Task instructions>
Search the entries below for the word "diesem" and copy each line that has it.

------------------------------------------------

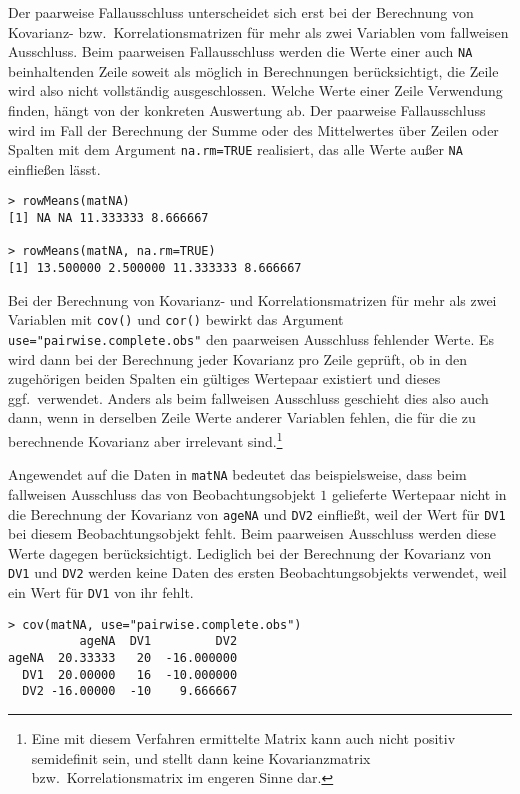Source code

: Der paarweise Fallausschluss unterscheidet sich erst bei der Berechnung von Kovarianz- bzw.\ Korrelationsmatrizen für mehr als zwei Variablen vom fallweisen Ausschluss. Beim paarweisen Fallausschluss werden die Werte einer auch \lstinline!NA! beinhaltenden Zeile soweit als möglich in Berechnungen berücksichtigt, die Zeile wird also nicht vollständig ausgeschlossen. Welche Werte einer Zeile Verwendung finden, hängt von der konkreten Auswertung ab. Der paarweise Fallausschluss wird im Fall der Berechnung der Summe oder des Mittelwertes über Zeilen oder Spalten mit dem Argument \lstinline!na.rm=TRUE! realisiert, das alle Werte außer \lstinline!NA! einfließen lässt.
\begin{lstlisting}
> rowMeans(matNA)
[1] NA NA 11.333333 8.666667

> rowMeans(matNA, na.rm=TRUE)
[1] 13.500000 2.500000 11.333333 8.666667
\end{lstlisting}

Bei der Berechnung von Kovarianz- und Korrelationsmatrizen für mehr als zwei Variablen mit \lstinline!cov()! und \lstinline!cor()! bewirkt das Argument \lstinline!use="pairwise.complete.obs"! den paarweisen Ausschluss fehlender Werte. Es wird dann bei der Berechnung jeder Kovarianz pro Zeile geprüft, ob in den zugehörigen beiden Spalten ein gültiges Wertepaar existiert und dieses ggf.\ verwendet. Anders als beim fallweisen Ausschluss geschieht dies also auch dann, wenn in derselben Zeile Werte anderer Variablen fehlen, die für die zu berechnende Kovarianz aber irrelevant sind.\footnote{Eine mit diesem Verfahren ermittelte Matrix kann auch nicht positiv semidefinit sein, und stellt dann keine Kovarianzmatrix bzw.\ Korrelationsmatrix im engeren Sinne dar.}

Angewendet auf die Daten in \lstinline!matNA! bedeutet das beispielsweise, dass beim fallweisen Ausschluss das von Beobachtungsobjekt $1$ gelieferte Wertepaar nicht in die Berechnung der Kovarianz von \lstinline!ageNA! und \lstinline!DV2! einfließt, weil der Wert für \lstinline!DV1! bei diesem Beobachtungsobjekt fehlt. Beim paarweisen Ausschluss werden diese Werte dagegen berücksichtigt. Lediglich bei der Berechnung der Kovarianz von \lstinline!DV1! und \lstinline!DV2! werden keine Daten des ersten Beobachtungsobjekts verwendet, weil ein Wert für \lstinline!DV1! von ihr fehlt.
\begin{lstlisting}
> cov(matNA, use="pairwise.complete.obs")
          ageNA  DV1         DV2
ageNA  20.33333   20  -16.000000
  DV1  20.00000   16  -10.000000
  DV2 -16.00000  -10    9.666667
\end{lstlisting}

------------------------------------------------

The completed task>
Bei der Berechnung von Kovarianz- und Korrelationsmatrizen für mehr als zwei Variablen mit \lstinline!cov()! und \lstinline!cor()! bewirkt das Argument \lstinline!use="pairwise.complete.obs"! den paarweisen Ausschluss fehlender Werte. Es wird dann bei der Berechnung jeder Kovarianz pro Zeile geprüft, ob in den zugehörigen beiden Spalten ein gültiges Wertepaar existiert und dieses ggf.\ verwendet. Anders als beim fallweisen Ausschluss geschieht dies also auch dann, wenn in derselben Zeile Werte anderer Variablen fehlen, die für die zu berechnende Kovarianz aber irrelevant sind.\footnote{Eine mit diesem Verfahren ermittelte Matrix kann auch nicht positiv semidefinit sein, und stellt dann keine Kovarianzmatrix bzw.\ Korrelationsmatrix im engeren Sinne dar.}
Angewendet auf die Daten in \lstinline!matNA! bedeutet das beispielsweise, dass beim fallweisen Ausschluss das von Beobachtungsobjekt $1$ gelieferte Wertepaar nicht in die Berechnung der Kovarianz von \lstinline!ageNA! und \lstinline!DV2! einfließt, weil der Wert für \lstinline!DV1! bei diesem Beobachtungsobjekt fehlt. Beim paarweisen Ausschluss werden diese Werte dagegen berücksichtigt. Lediglich bei der Berechnung der Kovarianz von \lstinline!DV1! und \lstinline!DV2! werden keine Daten des ersten Beobachtungsobjekts verwendet, weil ein Wert für \lstinline!DV1! von ihr fehlt.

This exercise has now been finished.